### Dataset entries
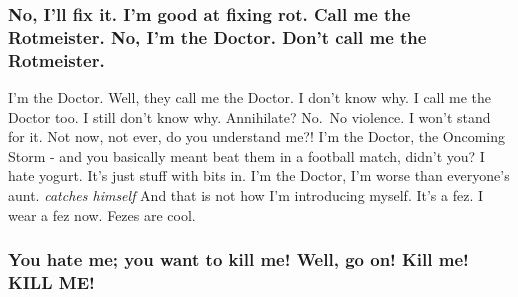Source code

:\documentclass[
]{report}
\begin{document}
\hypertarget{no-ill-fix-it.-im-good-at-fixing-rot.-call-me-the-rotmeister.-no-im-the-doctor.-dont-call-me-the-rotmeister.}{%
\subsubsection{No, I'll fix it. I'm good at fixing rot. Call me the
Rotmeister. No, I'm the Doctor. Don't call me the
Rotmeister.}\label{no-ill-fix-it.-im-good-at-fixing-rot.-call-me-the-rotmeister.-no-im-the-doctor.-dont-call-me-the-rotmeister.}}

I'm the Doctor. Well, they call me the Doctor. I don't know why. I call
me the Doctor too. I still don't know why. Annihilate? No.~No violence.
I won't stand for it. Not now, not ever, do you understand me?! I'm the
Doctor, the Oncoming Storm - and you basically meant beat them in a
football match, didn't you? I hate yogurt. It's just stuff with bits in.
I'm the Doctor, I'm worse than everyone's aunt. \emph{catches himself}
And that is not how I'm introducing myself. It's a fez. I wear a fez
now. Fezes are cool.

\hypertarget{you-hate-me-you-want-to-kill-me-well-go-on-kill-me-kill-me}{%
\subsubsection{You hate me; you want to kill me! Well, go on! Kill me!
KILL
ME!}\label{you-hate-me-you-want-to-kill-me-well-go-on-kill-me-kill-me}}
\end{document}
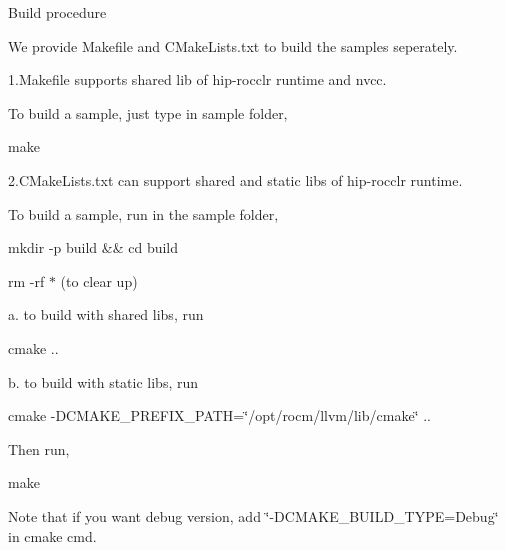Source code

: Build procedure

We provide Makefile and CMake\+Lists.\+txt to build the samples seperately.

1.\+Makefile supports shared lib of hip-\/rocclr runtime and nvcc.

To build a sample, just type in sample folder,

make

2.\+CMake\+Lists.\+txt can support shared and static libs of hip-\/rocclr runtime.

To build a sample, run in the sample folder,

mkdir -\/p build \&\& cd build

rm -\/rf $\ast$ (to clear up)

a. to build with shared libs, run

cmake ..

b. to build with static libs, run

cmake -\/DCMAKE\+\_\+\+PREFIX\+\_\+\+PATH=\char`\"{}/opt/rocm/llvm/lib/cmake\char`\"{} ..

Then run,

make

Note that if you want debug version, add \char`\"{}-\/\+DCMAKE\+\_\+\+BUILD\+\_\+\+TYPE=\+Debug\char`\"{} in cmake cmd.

...

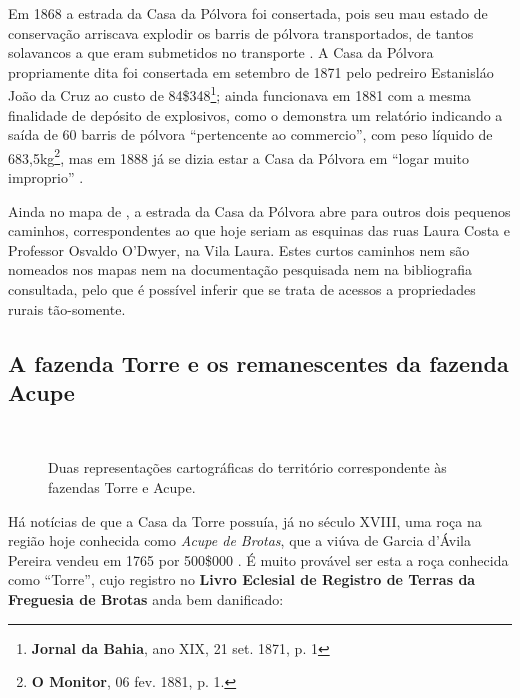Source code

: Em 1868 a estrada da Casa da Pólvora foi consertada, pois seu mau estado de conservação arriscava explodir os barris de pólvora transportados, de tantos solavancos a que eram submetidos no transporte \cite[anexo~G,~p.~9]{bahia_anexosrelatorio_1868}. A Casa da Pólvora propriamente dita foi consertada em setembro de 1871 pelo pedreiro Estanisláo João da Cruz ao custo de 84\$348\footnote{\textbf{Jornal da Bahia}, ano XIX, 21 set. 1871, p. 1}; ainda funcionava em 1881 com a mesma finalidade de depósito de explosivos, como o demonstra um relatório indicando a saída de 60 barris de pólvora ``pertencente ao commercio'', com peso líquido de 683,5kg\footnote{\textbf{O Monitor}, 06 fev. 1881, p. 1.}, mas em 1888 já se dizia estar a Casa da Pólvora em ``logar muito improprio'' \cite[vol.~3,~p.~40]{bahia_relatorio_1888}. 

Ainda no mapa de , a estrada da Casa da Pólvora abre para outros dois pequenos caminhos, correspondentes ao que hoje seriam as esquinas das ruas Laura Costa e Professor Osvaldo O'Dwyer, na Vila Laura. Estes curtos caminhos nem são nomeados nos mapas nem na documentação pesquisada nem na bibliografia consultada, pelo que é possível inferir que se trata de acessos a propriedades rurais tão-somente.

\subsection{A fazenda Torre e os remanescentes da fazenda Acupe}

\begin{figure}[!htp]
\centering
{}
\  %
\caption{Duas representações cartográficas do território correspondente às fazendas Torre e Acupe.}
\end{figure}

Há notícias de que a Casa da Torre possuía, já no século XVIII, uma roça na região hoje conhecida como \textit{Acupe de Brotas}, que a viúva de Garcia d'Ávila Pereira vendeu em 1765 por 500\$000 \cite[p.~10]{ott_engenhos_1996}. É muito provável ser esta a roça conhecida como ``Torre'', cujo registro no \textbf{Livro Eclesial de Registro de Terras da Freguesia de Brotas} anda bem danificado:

### EXERCISE DIRECTIONS
Read through the entries above, and wherever a line holds the string "label", copy it.

### PROBLEM SOLUTION
Rotmeister.}\label{no-ill-fix-it.-im-good-at-fixing-rot.-call-me-the-rotmeister.-no-im-the-doctor.-dont-call-me-the-rotmeister.}}
ME!}\label{you-hate-me-you-want-to-kill-me-well-go-on-kill-me-kill-me}}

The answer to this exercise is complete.